The material below holds a span beginning at the line with "masse des favoris" and ending at the line with "### Le cache s'invalide automatiquement !". Quote that span exactly, both ends included, and only that span.

----------

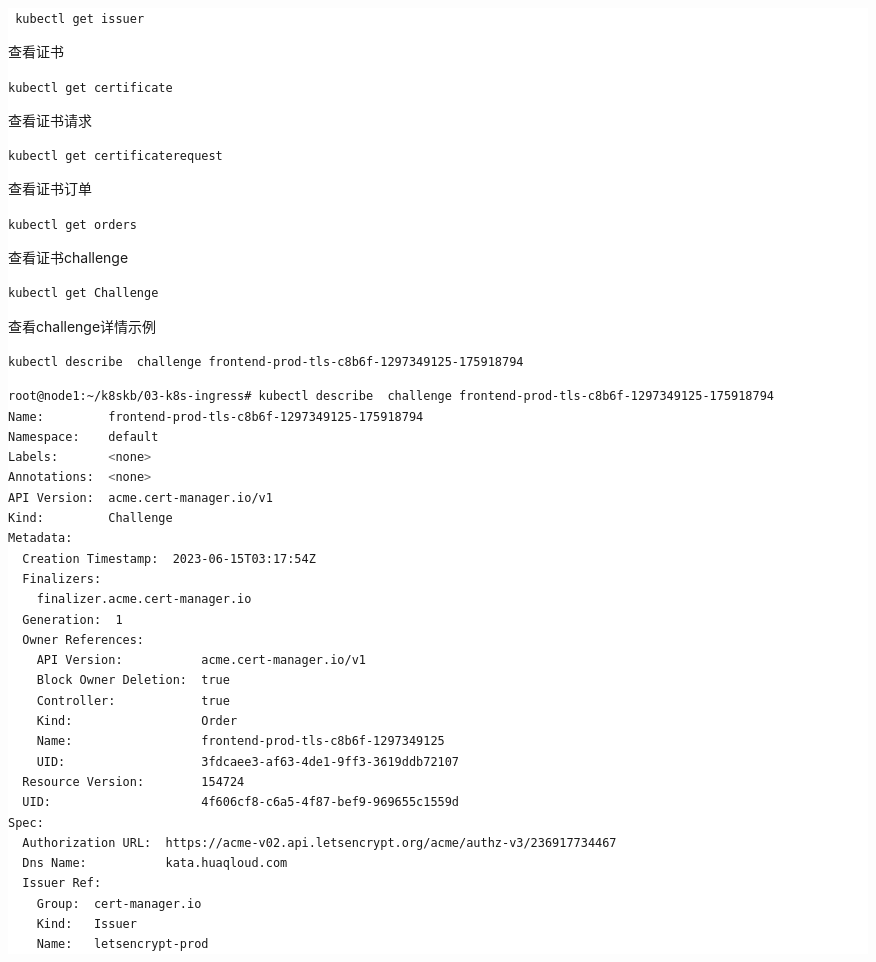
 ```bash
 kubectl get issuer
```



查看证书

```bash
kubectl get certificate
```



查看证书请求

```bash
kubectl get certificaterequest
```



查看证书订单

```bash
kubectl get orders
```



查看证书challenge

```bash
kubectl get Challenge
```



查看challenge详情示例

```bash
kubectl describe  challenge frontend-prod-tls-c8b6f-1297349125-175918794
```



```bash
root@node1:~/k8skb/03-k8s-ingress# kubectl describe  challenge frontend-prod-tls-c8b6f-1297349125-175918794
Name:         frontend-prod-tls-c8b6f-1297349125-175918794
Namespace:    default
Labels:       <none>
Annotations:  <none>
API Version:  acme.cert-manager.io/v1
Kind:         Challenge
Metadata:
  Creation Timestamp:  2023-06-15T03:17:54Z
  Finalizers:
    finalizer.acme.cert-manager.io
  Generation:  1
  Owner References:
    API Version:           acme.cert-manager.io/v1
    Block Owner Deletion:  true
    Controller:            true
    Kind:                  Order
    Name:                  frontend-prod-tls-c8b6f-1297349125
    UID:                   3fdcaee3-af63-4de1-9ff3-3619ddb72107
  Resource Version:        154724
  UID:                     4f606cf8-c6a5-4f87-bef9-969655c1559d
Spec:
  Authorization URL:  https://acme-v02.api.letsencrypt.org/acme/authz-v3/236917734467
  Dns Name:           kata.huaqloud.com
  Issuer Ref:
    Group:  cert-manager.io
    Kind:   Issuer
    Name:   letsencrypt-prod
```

----------

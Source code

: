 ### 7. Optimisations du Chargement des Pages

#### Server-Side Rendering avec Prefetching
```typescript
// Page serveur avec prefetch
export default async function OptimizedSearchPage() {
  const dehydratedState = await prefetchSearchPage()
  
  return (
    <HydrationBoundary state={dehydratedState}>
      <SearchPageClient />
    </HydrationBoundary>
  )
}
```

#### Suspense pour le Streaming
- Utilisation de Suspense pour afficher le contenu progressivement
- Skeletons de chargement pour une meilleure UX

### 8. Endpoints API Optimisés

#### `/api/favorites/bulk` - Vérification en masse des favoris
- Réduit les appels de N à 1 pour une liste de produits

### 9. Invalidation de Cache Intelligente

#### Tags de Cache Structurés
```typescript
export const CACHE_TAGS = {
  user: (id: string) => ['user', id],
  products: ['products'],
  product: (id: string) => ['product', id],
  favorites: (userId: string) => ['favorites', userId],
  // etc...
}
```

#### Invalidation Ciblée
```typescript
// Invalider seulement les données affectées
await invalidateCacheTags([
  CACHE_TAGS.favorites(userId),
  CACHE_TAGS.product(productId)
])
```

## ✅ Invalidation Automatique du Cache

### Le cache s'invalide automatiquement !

----------

▶ [Solution for this task]
#### `/api/favorites/bulk` - Vérification en masse des favoris
- Réduit les appels de N à 1 pour une liste de produits

### 9. Invalidation de Cache Intelligente

#### Tags de Cache Structurés
```typescript
export const CACHE_TAGS = {
  user: (id: string) => ['user', id],
  products: ['products'],
  product: (id: string) => ['product', id],
  favorites: (userId: string) => ['favorites', userId],
  // etc...
}
```

#### Invalidation Ciblée
```typescript
// Invalider seulement les données affectées
await invalidateCacheTags([
  CACHE_TAGS.favorites(userId),
  CACHE_TAGS.product(productId)
])
```

## ✅ Invalidation Automatique du Cache

### Le cache s'invalide automatiquement !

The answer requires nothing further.